◆ PROBLEM REQUIREMENTS ◆
From the first line to the last, print the listing exactly.
----
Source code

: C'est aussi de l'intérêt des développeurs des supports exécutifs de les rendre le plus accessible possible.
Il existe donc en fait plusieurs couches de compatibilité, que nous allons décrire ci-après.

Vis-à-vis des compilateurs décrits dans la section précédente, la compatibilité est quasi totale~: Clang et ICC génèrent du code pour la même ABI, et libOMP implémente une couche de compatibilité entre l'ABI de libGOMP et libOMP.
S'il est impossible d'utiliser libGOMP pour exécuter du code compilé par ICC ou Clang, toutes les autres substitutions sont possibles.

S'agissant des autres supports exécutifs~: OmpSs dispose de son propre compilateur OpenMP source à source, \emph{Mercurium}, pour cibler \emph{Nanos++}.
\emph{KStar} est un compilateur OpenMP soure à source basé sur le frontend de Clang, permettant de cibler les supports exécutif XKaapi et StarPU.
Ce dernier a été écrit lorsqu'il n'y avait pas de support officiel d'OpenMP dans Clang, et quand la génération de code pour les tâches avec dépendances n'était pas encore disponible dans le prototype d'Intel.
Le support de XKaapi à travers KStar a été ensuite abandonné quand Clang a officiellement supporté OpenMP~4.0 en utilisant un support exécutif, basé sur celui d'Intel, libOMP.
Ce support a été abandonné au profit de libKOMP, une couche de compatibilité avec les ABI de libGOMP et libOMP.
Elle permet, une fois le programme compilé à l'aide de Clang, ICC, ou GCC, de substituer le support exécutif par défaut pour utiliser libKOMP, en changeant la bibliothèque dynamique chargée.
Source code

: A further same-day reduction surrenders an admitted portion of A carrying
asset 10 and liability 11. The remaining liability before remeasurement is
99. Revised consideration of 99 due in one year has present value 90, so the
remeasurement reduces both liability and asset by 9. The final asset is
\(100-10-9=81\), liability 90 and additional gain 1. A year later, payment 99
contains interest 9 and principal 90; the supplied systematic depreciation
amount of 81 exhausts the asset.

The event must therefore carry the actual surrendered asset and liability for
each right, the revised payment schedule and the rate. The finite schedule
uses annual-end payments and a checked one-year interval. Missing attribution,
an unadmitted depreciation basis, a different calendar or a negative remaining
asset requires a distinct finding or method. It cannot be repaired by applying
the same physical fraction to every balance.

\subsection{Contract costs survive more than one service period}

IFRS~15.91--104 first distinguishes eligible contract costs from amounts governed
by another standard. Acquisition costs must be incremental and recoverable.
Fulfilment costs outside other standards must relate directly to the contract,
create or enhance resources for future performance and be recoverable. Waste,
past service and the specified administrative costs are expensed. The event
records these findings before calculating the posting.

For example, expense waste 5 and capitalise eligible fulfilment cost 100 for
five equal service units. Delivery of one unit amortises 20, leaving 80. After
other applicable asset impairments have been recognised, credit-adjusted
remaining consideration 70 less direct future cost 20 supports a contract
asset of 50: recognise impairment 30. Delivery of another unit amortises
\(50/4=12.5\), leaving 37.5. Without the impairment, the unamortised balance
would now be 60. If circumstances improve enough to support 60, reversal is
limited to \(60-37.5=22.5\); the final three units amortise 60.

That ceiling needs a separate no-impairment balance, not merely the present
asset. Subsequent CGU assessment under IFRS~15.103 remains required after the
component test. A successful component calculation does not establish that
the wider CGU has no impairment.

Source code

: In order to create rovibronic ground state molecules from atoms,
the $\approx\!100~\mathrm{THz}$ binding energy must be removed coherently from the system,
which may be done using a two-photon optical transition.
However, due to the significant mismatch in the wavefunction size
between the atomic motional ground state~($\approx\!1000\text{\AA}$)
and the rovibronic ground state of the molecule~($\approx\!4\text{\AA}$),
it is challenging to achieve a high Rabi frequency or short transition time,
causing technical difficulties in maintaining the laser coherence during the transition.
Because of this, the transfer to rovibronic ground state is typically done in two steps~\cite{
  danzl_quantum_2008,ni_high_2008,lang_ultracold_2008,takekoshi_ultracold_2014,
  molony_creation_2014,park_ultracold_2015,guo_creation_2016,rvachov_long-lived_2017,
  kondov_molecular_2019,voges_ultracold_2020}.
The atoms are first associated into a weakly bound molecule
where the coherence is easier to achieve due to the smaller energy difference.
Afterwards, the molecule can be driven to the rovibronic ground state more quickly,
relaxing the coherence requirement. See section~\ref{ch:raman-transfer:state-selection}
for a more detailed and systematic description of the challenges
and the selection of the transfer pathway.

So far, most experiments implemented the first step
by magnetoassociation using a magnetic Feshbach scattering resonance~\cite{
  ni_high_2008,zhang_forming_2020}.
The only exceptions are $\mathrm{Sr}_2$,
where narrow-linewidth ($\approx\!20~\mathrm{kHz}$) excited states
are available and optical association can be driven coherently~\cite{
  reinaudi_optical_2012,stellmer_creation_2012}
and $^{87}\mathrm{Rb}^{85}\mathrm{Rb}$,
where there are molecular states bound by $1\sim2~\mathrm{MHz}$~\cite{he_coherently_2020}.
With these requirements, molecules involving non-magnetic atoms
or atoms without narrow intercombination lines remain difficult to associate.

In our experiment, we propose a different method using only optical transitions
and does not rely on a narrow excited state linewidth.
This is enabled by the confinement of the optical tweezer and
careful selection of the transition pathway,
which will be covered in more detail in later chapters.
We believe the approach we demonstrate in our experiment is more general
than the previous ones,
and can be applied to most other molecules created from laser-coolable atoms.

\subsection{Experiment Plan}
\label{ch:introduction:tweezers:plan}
----
◆ ANSWER FOR THE TASK ◆
Source code

: C'est aussi de l'intérêt des développeurs des supports exécutifs de les rendre le plus accessible possible.
Il existe donc en fait plusieurs couches de compatibilité, que nous allons décrire ci-après.

Vis-à-vis des compilateurs décrits dans la section précédente, la compatibilité est quasi totale~: Clang et ICC génèrent du code pour la même ABI, et libOMP implémente une couche de compatibilité entre l'ABI de libGOMP et libOMP.
S'il est impossible d'utiliser libGOMP pour exécuter du code compilé par ICC ou Clang, toutes les autres substitutions sont possibles.

S'agissant des autres supports exécutifs~: OmpSs dispose de son propre compilateur OpenMP source à source, \emph{Mercurium}, pour cibler \emph{Nanos++}.
\emph{KStar} est un compilateur OpenMP soure à source basé sur le frontend de Clang, permettant de cibler les supports exécutif XKaapi et StarPU.
Ce dernier a été écrit lorsqu'il n'y avait pas de support officiel d'OpenMP dans Clang, et quand la génération de code pour les tâches avec dépendances n'était pas encore disponible dans le prototype d'Intel.
Le support de XKaapi à travers KStar a été ensuite abandonné quand Clang a officiellement supporté OpenMP~4.0 en utilisant un support exécutif, basé sur celui d'Intel, libOMP.
Ce support a été abandonné au profit de libKOMP, une couche de compatibilité avec les ABI de libGOMP et libOMP.
Elle permet, une fois le programme compilé à l'aide de Clang, ICC, ou GCC, de substituer le support exécutif par défaut pour utiliser libKOMP, en changeant la bibliothèque dynamique chargée.
Source code

: A further same-day reduction surrenders an admitted portion of A carrying
asset 10 and liability 11. The remaining liability before remeasurement is
99. Revised consideration of 99 due in one year has present value 90, so the
remeasurement reduces both liability and asset by 9. The final asset is
\(100-10-9=81\), liability 90 and additional gain 1. A year later, payment 99
contains interest 9 and principal 90; the supplied systematic depreciation
amount of 81 exhausts the asset.

The event must therefore carry the actual surrendered asset and liability for
each right, the revised payment schedule and the rate. The finite schedule
uses annual-end payments and a checked one-year interval. Missing attribution,
an unadmitted depreciation basis, a different calendar or a negative remaining
asset requires a distinct finding or method. It cannot be repaired by applying
the same physical fraction to every balance.

\subsection{Contract costs survive more than one service period}

IFRS~15.91--104 first distinguishes eligible contract costs from amounts governed
by another standard. Acquisition costs must be incremental and recoverable.
Fulfilment costs outside other standards must relate directly to the contract,
create or enhance resources for future performance and be recoverable. Waste,
past service and the specified administrative costs are expensed. The event
records these findings before calculating the posting.

For example, expense waste 5 and capitalise eligible fulfilment cost 100 for
five equal service units. Delivery of one unit amortises 20, leaving 80. After
other applicable asset impairments have been recognised, credit-adjusted
remaining consideration 70 less direct future cost 20 supports a contract
asset of 50: recognise impairment 30. Delivery of another unit amortises
\(50/4=12.5\), leaving 37.5. Without the impairment, the unamortised balance
would now be 60. If circumstances improve enough to support 60, reversal is
limited to \(60-37.5=22.5\); the final three units amortise 60.

That ceiling needs a separate no-impairment balance, not merely the present
asset. Subsequent CGU assessment under IFRS~15.103 remains required after the
component test. A successful component calculation does not establish that
the wider CGU has no impairment.

Source code

: In order to create rovibronic ground state molecules from atoms,
the $\approx\!100~\mathrm{THz}$ binding energy must be removed coherently from the system,
which may be done using a two-photon optical transition.
However, due to the significant mismatch in the wavefunction size
between the atomic motional ground state~($\approx\!1000\text{\AA}$)
and the rovibronic ground state of the molecule~($\approx\!4\text{\AA}$),
it is challenging to achieve a high Rabi frequency or short transition time,
causing technical difficulties in maintaining the laser coherence during the transition.
Because of this, the transfer to rovibronic ground state is typically done in two steps~\cite{
  danzl_quantum_2008,ni_high_2008,lang_ultracold_2008,takekoshi_ultracold_2014,
  molony_creation_2014,park_ultracold_2015,guo_creation_2016,rvachov_long-lived_2017,
  kondov_molecular_2019,voges_ultracold_2020}.
The atoms are first associated into a weakly bound molecule
where the coherence is easier to achieve due to the smaller energy difference.
Afterwards, the molecule can be driven to the rovibronic ground state more quickly,
relaxing the coherence requirement. See section~\ref{ch:raman-transfer:state-selection}
for a more detailed and systematic description of the challenges
and the selection of the transfer pathway.

So far, most experiments implemented the first step
by magnetoassociation using a magnetic Feshbach scattering resonance~\cite{
  ni_high_2008,zhang_forming_2020}.
The only exceptions are $\mathrm{Sr}_2$,
where narrow-linewidth ($\approx\!20~\mathrm{kHz}$) excited states
are available and optical association can be driven coherently~\cite{
  reinaudi_optical_2012,stellmer_creation_2012}
and $^{87}\mathrm{Rb}^{85}\mathrm{Rb}$,
where there are molecular states bound by $1\sim2~\mathrm{MHz}$~\cite{he_coherently_2020}.
With these requirements, molecules involving non-magnetic atoms
or atoms without narrow intercombination lines remain difficult to associate.

In our experiment, we propose a different method using only optical transitions
and does not rely on a narrow excited state linewidth.
This is enabled by the confinement of the optical tweezer and
careful selection of the transition pathway,
which will be covered in more detail in later chapters.
We believe the approach we demonstrate in our experiment is more general
than the previous ones,
and can be applied to most other molecules created from laser-coolable atoms.

\subsection{Experiment Plan}
\label{ch:introduction:tweezers:plan}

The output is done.